Carlos também conta que, ao longo dos quase sete meses desde o início do isolamento social, sentiu sua ansiedade muito maior. Com novas funções e preocupações, a questão emocional foi afetada de uma forma que não acontecia quando haviam aulas presenciais.
Veja mais em ESQUINAS
Professores denunciam retorno antecipado de aulas presenciais em escolas particulares
“A corda sempre rompe no lado do professor”, diz psicólogo
2020: Um ano perdido?
“Alguns alunos me falaram que se tivesse um 4º ano do Ensino Médio, eles fariam porque disseram que não conseguiram se adaptar às aulas remotas”, revela o professor Carlos.
Já Flávia afirma que, na rede pública, muitas habilidades deixaram de ser vistas e o foco foi dado para as habilidades consideradas como essenciais. “Foi um ano com muita defasagem de conteúdos, mas ainda assim acredito que não foi um ano totalmente perdido.”

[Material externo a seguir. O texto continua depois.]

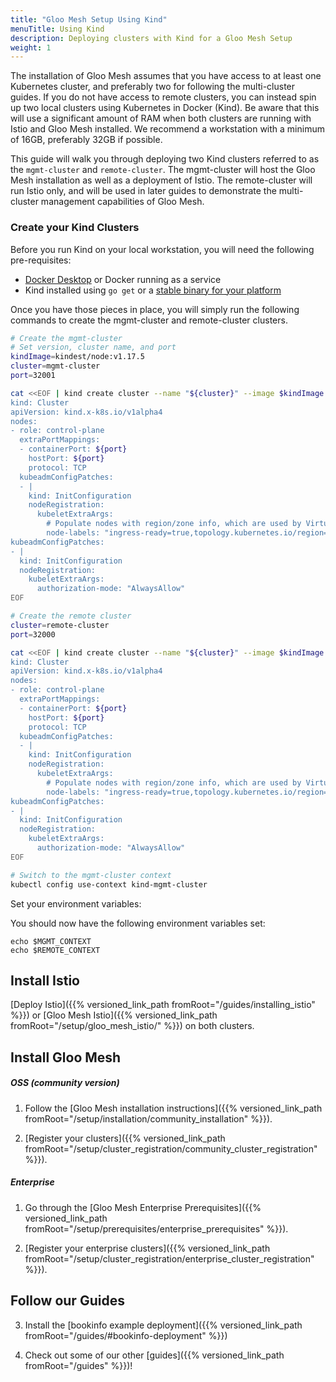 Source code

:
 ```yaml
---
title: "Gloo Mesh Setup Using Kind"
menuTitle: Using Kind
description: Deploying clusters with Kind for a Gloo Mesh Setup
weight: 1
---
```


The installation of Gloo Mesh assumes that you have access to at least one Kubernetes cluster, and preferably two for following the multi-cluster guides. If you do not have access to remote clusters, you can instead spin up two local clusters using Kubernetes in Docker (Kind). Be aware that this will use a significant amount of RAM when both clusters are running with Istio and Gloo Mesh installed. We recommend a workstation with a minimum of 16GB, preferably 32GB if possible.

This guide will walk you through deploying two Kind clusters referred to as the `mgmt-cluster` and `remote-cluster`. The mgmt-cluster will host the Gloo Mesh installation as well as a deployment of Istio. The remote-cluster will run Istio only, and will be used in later guides to demonstrate the multi-cluster management capabilities of Gloo Mesh.

### Create your Kind Clusters

Before you run Kind on your local workstation, you will need the following pre-requisites:

* [Docker Desktop](https://www.docker.com/products/docker-desktop) or Docker running as a service
* Kind installed using `go get` or a [stable binary for your platform](https://kind.sigs.k8s.io/docs/user/quick-start)

Once you have those pieces in place, you will simply run the following commands to create the mgmt-cluster and remote-cluster clusters.

```bash
# Create the mgmt-cluster
# Set version, cluster name, and port
kindImage=kindest/node:v1.17.5
cluster=mgmt-cluster
port=32001

cat <<EOF | kind create cluster --name "${cluster}" --image $kindImage --config=-
kind: Cluster
apiVersion: kind.x-k8s.io/v1alpha4
nodes:
- role: control-plane
  extraPortMappings:
  - containerPort: ${port}
    hostPort: ${port}
    protocol: TCP
  kubeadmConfigPatches:
  - |
    kind: InitConfiguration
    nodeRegistration:
      kubeletExtraArgs:
        # Populate nodes with region/zone info, which are used by VirtualDestination locality-based failover (Enterprise-only)
        node-labels: "ingress-ready=true,topology.kubernetes.io/region=us-east-1,topology.kubernetes.io/zone=us-east-1b"
kubeadmConfigPatches:
- |
  kind: InitConfiguration
  nodeRegistration:
    kubeletExtraArgs:
      authorization-mode: "AlwaysAllow"
EOF

# Create the remote cluster
cluster=remote-cluster
port=32000

cat <<EOF | kind create cluster --name "${cluster}" --image $kindImage --config=-
kind: Cluster
apiVersion: kind.x-k8s.io/v1alpha4
nodes:
- role: control-plane
  extraPortMappings:
  - containerPort: ${port}
    hostPort: ${port}
    protocol: TCP
  kubeadmConfigPatches:
  - |
    kind: InitConfiguration
    nodeRegistration:
      kubeletExtraArgs:
        # Populate nodes with region/zone info, which are used by VirtualDestination locality-based failover (Enterprise-only)
        node-labels: "ingress-ready=true,topology.kubernetes.io/region=us-east-1,topology.kubernetes.io/zone=us-east-1c"
kubeadmConfigPatches:
- |
  kind: InitConfiguration
  nodeRegistration:
    kubeletExtraArgs:
      authorization-mode: "AlwaysAllow"
EOF

# Switch to the mgmt-cluster context
kubectl config use-context kind-mgmt-cluster
```

Set your environment variables:

You should now have the following environment variables set:
```shell script
echo $MGMT_CONTEXT
echo $REMOTE_CONTEXT
```


## Install Istio

[Deploy Istio]({{% versioned_link_path fromRoot="/guides/installing_istio" %}}) or
[Gloo Mesh Istio]({{% versioned_link_path fromRoot="/setup/gloo_mesh_istio/" %}})
on both clusters.

## Install Gloo Mesh

##### OSS (community version)

1) Follow the [Gloo Mesh installation instructions]({{% versioned_link_path fromRoot="/setup/installation/community_installation" %}}).

2) [Register your clusters]({{% versioned_link_path fromRoot="/setup/cluster_registration/community_cluster_registration" %}}).

##### Enterprise

1) Go through the [Gloo Mesh Enterprise Prerequisites]({{% versioned_link_path fromRoot="/setup/prerequisites/enterprise_prerequisites" %}}).

2) [Register your enterprise clusters]({{% versioned_link_path fromRoot="/setup/cluster_registration/enterprise_cluster_registration" %}}).

## Follow our Guides

3) Install the [bookinfo example deployment]({{% versioned_link_path fromRoot="/guides/#bookinfo-deployment" %}})

4) Check out some of our other [guides]({{% versioned_link_path fromRoot="/guides" %}})!
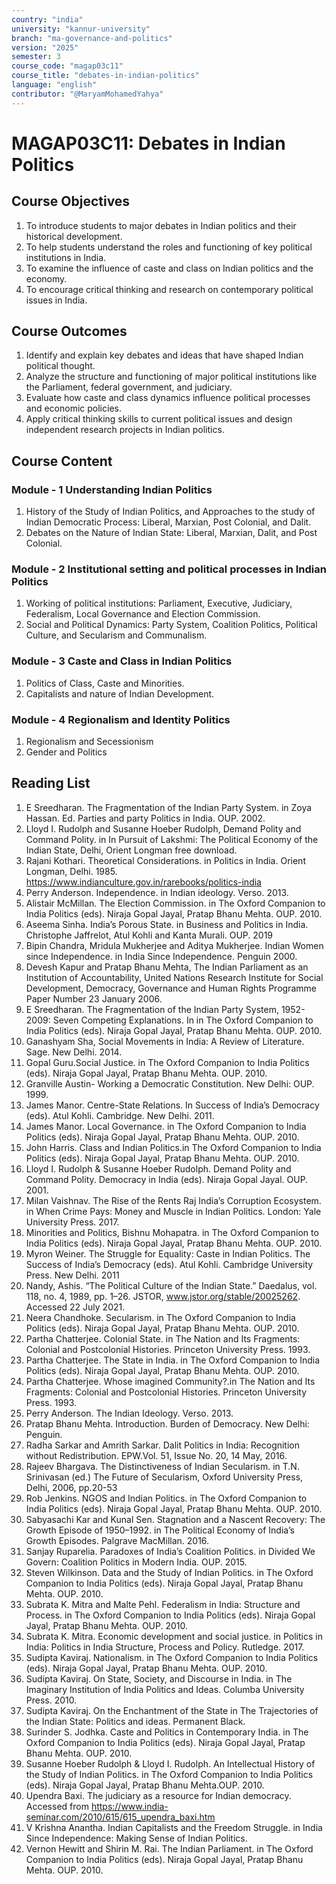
 ```yaml
---
country: "india"
university: "kannur-university"
branch: "ma-governance-and-politics"
version: "2025"
semester: 3
course_code: "magap03c11"
course_title: "debates-in-indian-politics"
language: "english"
contributor: "@MaryamMohamedYahya"
---
```


# MAGAP03C11: Debates in Indian Politics

## Course Objectives
1. To introduce students to major debates in Indian politics and their historical development.
2. To help students understand the roles and functioning of key political institutions in India.
3. To examine the influence of caste and class on Indian politics and the economy.
4. To encourage critical thinking and research on contemporary political issues in India.

## Course Outcomes
1. Identify and explain key debates and ideas that have shaped Indian political thought.
2. Analyze the structure and functioning of major political institutions like the Parliament, federal government, and judiciary.
3. Evaluate how caste and class dynamics influence political processes and economic policies.
4. Apply critical thinking skills to current political issues and design independent research projects in Indian politics.

## Course Content

### Module - 1 Understanding Indian Politics
1. History of the Study of Indian Politics, and Approaches to the study of Indian Democratic Process: Liberal, Marxian, Post Colonial, and Dalit.
2. Debates on the Nature of Indian State: Liberal, Marxian, Dalit, and Post Colonial.

### Module - 2 Institutional setting and political processes in Indian Politics
1. Working of political institutions: Parliament, Executive, Judiciary, Federalism, Local Governance and Election Commission.
2. Social and Political Dynamics: Party System, Coalition Politics, Political Culture, and Secularism and Communalism.

### Module - 3 Caste and Class in Indian Politics
1. Politics of Class, Caste and Minorities.
2. Capitalists and nature of Indian Development.

### Module - 4 Regionalism and Identity Politics
1. Regionalism and Secessionism
2. Gender and Politics

## Reading List
1. E Sreedharan. The Fragmentation of the Indian Party System. in Zoya Hassan. Ed. Parties and party Politics in India. OUP. 2002.
2. Lloyd I. Rudolph and Susanne Hoeber Rudolph, Demand Polity and Command Polity. in In Pursuit of Lakshmi: The Political Economy of the Indian State, Delhi, Orient Longman free download.
3. Rajani Kothari. Theoretical Considerations. in Politics in India. Orient Longman, Delhi. 1985. https://www.indianculture.gov.in/rarebooks/politics-india
4. Perry Anderson. Independence. in Indian ideology. Verso. 2013.
5. Alistair McMillan. The Election Commission. in The Oxford Companion to India Politics (eds). Niraja Gopal Jayal, Pratap Bhanu Mehta. OUP. 2010.
6. Aseema Sinha. India’s Porous State. in Business and Politics in India. Christophe Jaffrelot, Atul Kohli and Kanta Murali. OUP. 2019
7. Bipin Chandra, Mridula Mukherjee and Aditya Mukherjee. Indian Women since Independence. in India Since Independence. Penguin 2000.
8. Devesh Kapur and Pratap Bhanu Mehta, The Indian Parliament as an Institution of Accountability, United Nations Research Institute for Social Development, Democracy, Governance and Human Rights Programme Paper Number 23 January 2006.
9. E Sreedharan. The Fragmentation of the Indian Party System, 1952-2009: Seven Competing Explanations. In in The Oxford Companion to India Politics (eds). Niraja Gopal Jayal, Pratap Bhanu Mehta. OUP. 2010.
10. Ganashyam Sha, Social Movements in India: A Review of Literature. Sage. New Delhi. 2014.
11. Gopal Guru.Social Justice. in The Oxford Companion to India Politics (eds). Niraja Gopal Jayal, Pratap Bhanu Mehta. OUP. 2010.
12. Granville Austin- Working a Democratic Constitution. New Delhi: OUP. 1999.
13. James Manor. Centre-State Relations. In Success of India’s Democracy (eds). Atul Kohli. Cambridge. New Delhi. 2011.
14. James Manor. Local Governance. in The Oxford Companion to India Politics (eds). Niraja Gopal Jayal, Pratap Bhanu Mehta. OUP. 2010.
15. John Harris. Class and Indian Politics.in The Oxford Companion to India Politics (eds). Niraja Gopal Jayal, Pratap Bhanu Mehta. OUP. 2010.
16. Lloyd I. Rudolph & Susanne Hoeber Rudolph. Demand Polity and Command Polity. Democracy in India (eds). Niraja Gopal Jayal. OUP. 2001.
17. Milan Vaishnav. The Rise of the Rents Raj India’s Corruption Ecosystem. in When Crime Pays: Money and Muscle in Indian Politics. London: Yale University Press. 2017.
18. Minorities and Politics, Bishnu Mohapatra. in The Oxford Companion to India Politics (eds). Niraja Gopal Jayal, Pratap Bhanu Mehta. OUP. 2010.
19. Myron Weiner. The Struggle for Equality: Caste in Indian Politics. The Success of India’s Democracy (eds). Atul Kohli. Cambridge University Press. New Delhi. 2011
20. Nandy, Ashis. “The Political Culture of the Indian State.” Daedalus, vol. 118, no. 4, 1989, pp. 1–26. JSTOR, www.jstor.org/stable/20025262. Accessed 22 July 2021. 
21. Neera Chandhoke. Secularism. in The Oxford Companion to India Politics (eds). Niraja Gopal Jayal, Pratap Bhanu Mehta. OUP. 2010.
22. Partha Chatterjee. Colonial State. in The Nation and Its Fragments: Colonial and Postcolonial Histories. Princeton University Press. 1993.
23. Partha Chatterjee. The State in India. in The Oxford Companion to India Politics (eds). Niraja Gopal Jayal, Pratap Bhanu Mehta. OUP. 2010.
24. Partha Chatterjee. Whose imagined Community?.in The Nation and Its Fragments: Colonial and Postcolonial Histories. Princeton University Press. 1993.
25. Perry Anderson. The Indian Ideology. Verso. 2013.
26. Pratap Bhanu Mehta. Introduction. Burden of Democracy. New Delhi: Penguin.
27. Radha Sarkar and Amrith Sarkar. Dalit Politics in India: Recognition without Redistribution. EPW.Vol. 51, Issue No. 20, 14 May, 2016.
28. Rajeev Bhargava. The Distinctiveness of Indian Secularism. in T.N. Srinivasan (ed.) The Future of Secularism, Oxford University Press, Delhi, 2006, pp.20-53
29. Rob Jenkins. NGOS and Indian Politics. in The Oxford Companion to India Politics (eds). Niraja Gopal Jayal, Pratap Bhanu Mehta. OUP. 2010.
30. Sabyasachi Kar and Kunal Sen. Stagnation and a Nascent Recovery: The Growth Episode of 1950–1992. in The Political Economy of India’s Growth Episodes. Palgrave MacMillan. 2016.
31. Sanjay Ruparelia. Paradoxes of India’s Coalition Politics. in Divided We Govern: Coalition Politics in Modern India. OUP. 2015.
32. Steven Wilkinson. Data and the Study of Indian Politics. in The Oxford Companion to India Politics (eds). Niraja Gopal Jayal, Pratap Bhanu Mehta. OUP. 2010.
33. Subrata K. Mitra and Malte Pehl. Federalism in India: Structure and Process. in The Oxford Companion to India Politics (eds). Niraja Gopal Jayal, Pratap Bhanu Mehta. OUP. 2010.
34. Subrata K. Mitra. Economic development and social justice. in Politics in India: Politics in India Structure, Process and Policy. Rutledge. 2017.
35. Sudipta Kaviraj. Nationalism. in The Oxford Companion to India Politics (eds). Niraja Gopal Jayal, Pratap Bhanu Mehta. OUP. 2010.
36. Sudipta Kaviraj. On State, Society, and Discourse in India. in The Imaginary Institution of India Politics and Ideas. Columba University Press. 2010.
37. Sudipta Kaviraj. On the Enchantment of the State in The Trajectories of the Indian State: Politics and ideas. Permanent Black.
38. Surinder S. Jodhka. Caste and Politics in Contemporary India. in The Oxford Companion to India Politics (eds). Niraja Gopal Jayal, Pratap Bhanu Mehta. OUP. 2010.
39. Susanne Hoeber Rudolph & Lloyd I. Rudolph. An Intellectual History of the Study of Indian Politics. in The Oxford Companion to India Politics (eds). Niraja Gopal Jayal, Pratap Bhanu Mehta.OUP. 2010.
40. Upendra Baxi. The judiciary as a resource for Indian democracy. Accessed from https://www.india-seminar.com/2010/615/615_upendra_baxi.htm
41. V Krishna Anantha. Indian Capitalists and the Freedom Struggle. in India Since Independence: Making Sense of Indian Politics.
42. Vernon Hewitt and Shirin M. Rai. The Indian Parliament. in The Oxford Companion to India Politics (eds). Niraja Gopal Jayal, Pratap Bhanu Mehta. OUP. 2010.
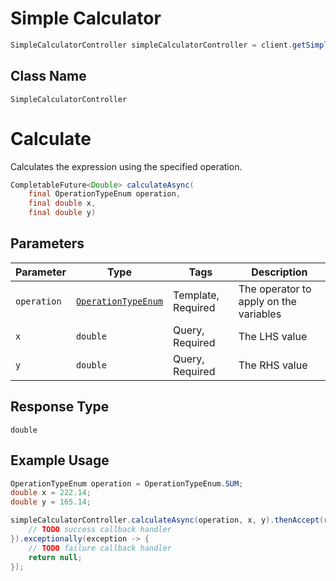 # Simple Calculator

```java
SimpleCalculatorController simpleCalculatorController = client.getSimpleCalculatorController();
```

## Class Name

`SimpleCalculatorController`


# Calculate

Calculates the expression using the specified operation.

```java
CompletableFuture<Double> calculateAsync(
    final OperationTypeEnum operation,
    final double x,
    final double y)
```

## Parameters

| Parameter | Type | Tags | Description |
|  --- | --- | --- | --- |
| `operation` | [`OperationTypeEnum`](../../doc/models/operation-type-enum.md) | Template, Required | The operator to apply on the variables |
| `x` | `double` | Query, Required | The LHS value |
| `y` | `double` | Query, Required | The RHS value |

## Response Type

`double`

## Example Usage

```java
OperationTypeEnum operation = OperationTypeEnum.SUM;
double x = 222.14;
double y = 165.14;

simpleCalculatorController.calculateAsync(operation, x, y).thenAccept(result -> {
    // TODO success callback handler
}).exceptionally(exception -> {
    // TODO failure callback handler
    return null;
});
```


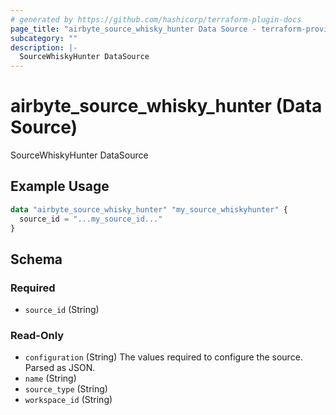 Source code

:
 ```yaml
---
# generated by https://github.com/hashicorp/terraform-plugin-docs
page_title: "airbyte_source_whisky_hunter Data Source - terraform-provider-airbyte"
subcategory: ""
description: |-
  SourceWhiskyHunter DataSource
---
```


# airbyte_source_whisky_hunter (Data Source)

SourceWhiskyHunter DataSource

## Example Usage

```terraform
data "airbyte_source_whisky_hunter" "my_source_whiskyhunter" {
  source_id = "...my_source_id..."
}
```

<!-- schema generated by tfplugindocs -->
## Schema

### Required

- `source_id` (String)

### Read-Only

- `configuration` (String) The values required to configure the source. Parsed as JSON.
- `name` (String)
- `source_type` (String)
- `workspace_id` (String)
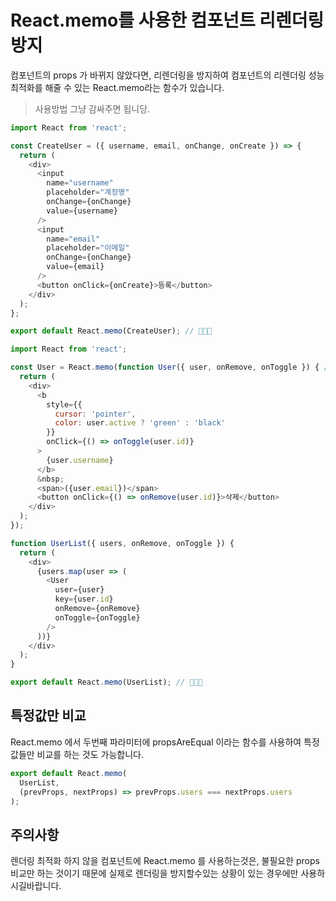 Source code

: # React.memo를 사용한 컴포넌트 리렌더링 방지

컴포넌트의 props 가 바뀌지 않았다면, 리렌더링을 방지하여 컴포넌트의 리렌더링 성능 최적화를 해줄 수 있는 React.memo라는 함수가 있습니다.

> 사용방법
그냥 감싸주면 됩니당.

```js
import React from 'react';

const CreateUser = ({ username, email, onChange, onCreate }) => {
  return (
    <div>
      <input
        name="username"
        placeholder="계정명"
        onChange={onChange}
        value={username}
      />
      <input
        name="email"
        placeholder="이메일"
        onChange={onChange}
        value={email}
      />
      <button onClick={onCreate}>등록</button>
    </div>
  );
};

export default React.memo(CreateUser); // 🐬🐬🐬
```

```js
import React from 'react';

const User = React.memo(function User({ user, onRemove, onToggle }) { // 🐬🐬🐬
  return (
    <div>
      <b
        style={{
          cursor: 'pointer',
          color: user.active ? 'green' : 'black'
        }}
        onClick={() => onToggle(user.id)}
      >
        {user.username}
      </b>
      &nbsp;
      <span>({user.email})</span>
      <button onClick={() => onRemove(user.id)}>삭제</button>
    </div>
  );
});

function UserList({ users, onRemove, onToggle }) {
  return (
    <div>
      {users.map(user => (
        <User
          user={user}
          key={user.id}
          onRemove={onRemove}
          onToggle={onToggle}
        />
      ))}
    </div>
  );
}

export default React.memo(UserList); // 🐬🐬🐬
```



## 특정값만 비교
React.memo 에서 두번째 파라미터에 propsAreEqual 이라는 함수를 사용하여 특정 값들만 비교를 하는 것도 가능합니다.
```js
export default React.memo(
  UserList,
  (prevProps, nextProps) => prevProps.users === nextProps.users
);
```

## 주의사항

렌더링 최적화 하지 않을 컴포넌트에 React.memo 를 사용하는것은, 불필요한 props 비교만 하는 것이기 때문에 실제로 렌더링을 방지할수있는 상황이 있는 경우에만 사용하시길바랍니다.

Mesmo com a disparidade das escolas públicas e das escolas privadas, uma coisa há em comum entre elas nestes últimos meses: a falta de interesse dos alunos.
“O comprometimento com a educação, por parte de alunos e pais desses alunos parece quase zero”, diz Elisabete Cordova Lima Pennachi, 58 anos, professora de Língua Portuguesa no EMEF General Osório.
A professora Rosane relata que dos trinta alunos da sala, apenas três assistem às aulas e fazem as atividades. Carlos diz que dos cem alunos da sala, em média, apenas cinquenta alunos participam das aulas atualmente: “Isso dificulta o trabalho, acabou me desanimando durante a pandemia.”
Volta às aulas: é o momento?
Na rede pública, o discurso de volta às aulas já veio como pauta. Com a liberação do Governo Estadual para a volta em novembro de 2020, agora, a escola aguardava a aprovação da prefeitura, e sofre dificuldades com os poucos recursos para a contratação de profissionais de limpeza.
Carlos, na rede privada de ensino, conta que a escola fez pesquisas com os alunos e responsáveis, e está fazendo estudos sobre uma possível volta às aulas. Entretanto, acredita que ainda é cedo para falar no assunto.
O futuro é incerto. Não se sabe quando será seguro voltar às escolas. O contato. O olho no olho. A relação. A saudade e vontade de voltar às salas de aula não é maior do que daqueles que estão ali para ensinar.
Em meio ao caos, Rosane resume o que muitos dos professores sentem neste momento: “Tenho consciência que as aulas não estão sendo do jeito que deveriam ser.”